The Baker Preserve
Frey and Estrid Baker purchased the Baker Mountain Ranch property circa 1940. Over a period of many years, the Heritage Trust worked with the Baker family to carefully determine the best way to preserve the conservation values of the land, while allowing agriculture and forestry activities to continue.
In 2007 the Heritage Trust succeeded in permanently protecting the 435 acre Baker Ranch, one of the largest and most visible protected shoreline properties in the San Juan Islands. Today, Charles Baker lives in the historic farmhouse, which boasts a basement built with original fish trap timbers. The property contains a diverse mix of habitats including mature forest, grassy balds, wetlands, farmland and over one mile of saltwater shoreline.
Conservation easements held by the Trust’s partners, The San Juan Preservation Trust and the Washington Department of Fish and Wildlife, limit development of the property and ensure permanent protection of the land's natural values.

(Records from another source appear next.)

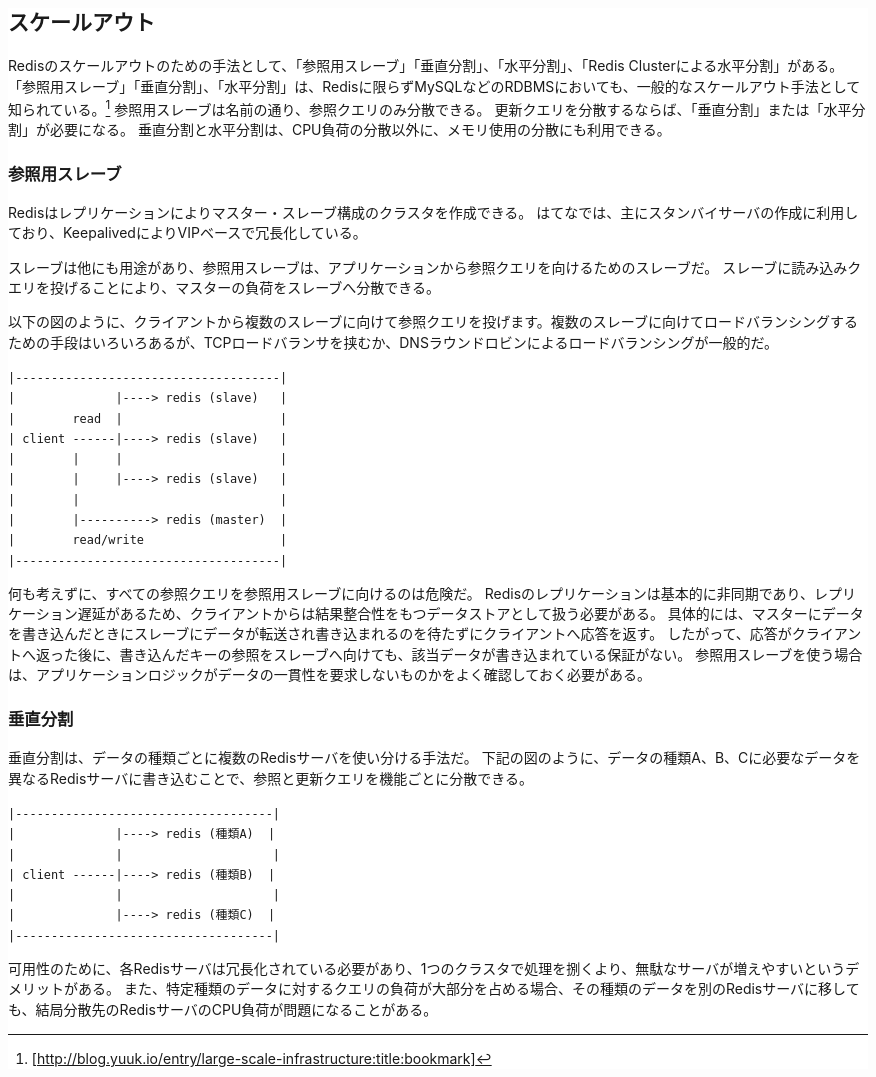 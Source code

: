 ## スケールアウト

Redisのスケールアウトのための手法として、「参照用スレーブ」「垂直分割」、「水平分割」、「Redis Clusterによる水平分割」がある。
「参照用スレーブ」「垂直分割」、「水平分割」は、Redisに限らずMySQLなどのRDBMSにおいても、一般的なスケールアウト手法として知られている。[^8]
参照用スレーブは名前の通り、参照クエリのみ分散できる。
更新クエリを分散するならば、「垂直分割」または「水平分割」が必要になる。
垂直分割と水平分割は、CPU負荷の分散以外に、メモリ使用の分散にも利用できる。

### 参照用スレーブ

Redisはレプリケーションによりマスター・スレーブ構成のクラスタを作成できる。
はてなでは、主にスタンバイサーバの作成に利用しており、KeepalivedによりVIPベースで冗長化している。

スレーブは他にも用途があり、参照用スレーブは、アプリケーションから参照クエリを向けるためのスレーブだ。
スレーブに読み込みクエリを投げることにより、マスターの負荷をスレーブへ分散できる。

以下の図のように、クライアントから複数のスレーブに向けて参照クエリを投げます。複数のスレーブに向けてロードバランシングするための手段はいろいろあるが、TCPロードバランサを挟むか、DNSラウンドロビンによるロードバランシングが一般的だ。

```
|-------------------------------------|
|              |----> redis (slave)   |
|        read  |                      |
| client ------|----> redis (slave)   |
|        |     |                      |
|        |     |----> redis (slave)   |
|        |                            |
|        |----------> redis (master)  |
|        read/write                   |
|-------------------------------------|
```

何も考えずに、すべての参照クエリを参照用スレーブに向けるのは危険だ。
Redisのレプリケーションは基本的に非同期であり、レプリケーション遅延があるため、クライアントからは結果整合性をもつデータストアとして扱う必要がある。
具体的には、マスターにデータを書き込んだときにスレーブにデータが転送され書き込まれるのを待たずにクライアントへ応答を返す。
したがって、応答がクライアントへ返った後に、書き込んだキーの参照をスレーブへ向けても、該当データが書き込まれている保証がない。
参照用スレーブを使う場合は、アプリケーションロジックがデータの一貫性を要求しないものかをよく確認しておく必要がある。

### 垂直分割

垂直分割は、データの種類ごとに複数のRedisサーバを使い分ける手法だ。
下記の図のように、データの種類A、B、Cに必要なデータを異なるRedisサーバに書き込むことで、参照と更新クエリを機能ごとに分散できる。

```
|------------------------------------|
|              |----> redis (種類A)  |
|              |                     |
| client ------|----> redis (種類B)  |
|              |                     |
|              |----> redis (種類C)  |
|------------------------------------|
```

可用性のために、各Redisサーバは冗長化されている必要があり、1つのクラスタで処理を捌くより、無駄なサーバが増えやすいというデメリットがある。
また、特定種類のデータに対するクエリの負荷が大部分を占める場合、その種類のデータを別のRedisサーバに移しても、結局分散先のRedisサーバのCPU負荷が問題になることがある。


[^1]: [http://www.songmu.jp/riji/entry/2016-12-12-redis-application-pattern.html:title:bookmark]
[^2]: [https://redis.io/topics/persistence:title]
[^3]: [https://redis.io/modules:title=Redis Modules - Redis]
[^4]: [https://redis.io/topics/pipelining:title]
[^5]: [RFC 7230 8.1.2.2 Pipelining](https://tools.ietf.org/html/rfc7230#section-6.3.2)
[^6]: [https://redis.io/commands/eval:title]
[^7]: [https://d0.awsstatic.com/events/jp/2017/summit/slide/D4T2-5.pdf:title=Amazon EC2 Performance Deep Dive]
[^8]: [http://blog.yuuk.io/entry/large-scale-infrastructure:title:bookmark]
[^9]: [https://redis.io/topics/cluster-spec:title]
[^10]: https://github.com/chasex/redis-go-cluster
[^11]: [http://blog.yuuk.io/entry/the-rebuild-of-tsdb-on-cloud:title:bookmark]
[^12]: [http://blog.yuuk.io/entry/linux-networkstack-tuning-rfs:title:bookmark]
[^13]: [https://speakerdeck.com/yuukit/linux-network-performance-improvement-at-hatena:title:bookmark]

The Heritage Trust owns and manages a portion of the property as the Baker Preserve. The WA Natural Heritage Council has designated the Baker Preserve as part of the Statewide System of Natural Areas. Across the State, these natural area preserves are living museums that protect the best remaining examples of rare plant and animal habitats. Read news article here.
This is a vigorous hike up a steep, winding trail. The hike is 1.64 miles with a 1,060 foot elevation gain to an overlook with magnificent views of Rosario Strait and the San Juan Islands.
The Baker Preserve is the Heritage Trust's first controlled-access preserve. Due to the ecological sensitivity and sometimes, hazardous terrain, hikers are required to sign in at the trailhead before accessing the Baker Preserve trail. Dogs are not allowed (learn why here). Page 12 of the Baker Preserve Management Plan summarizes the reasons for this rule.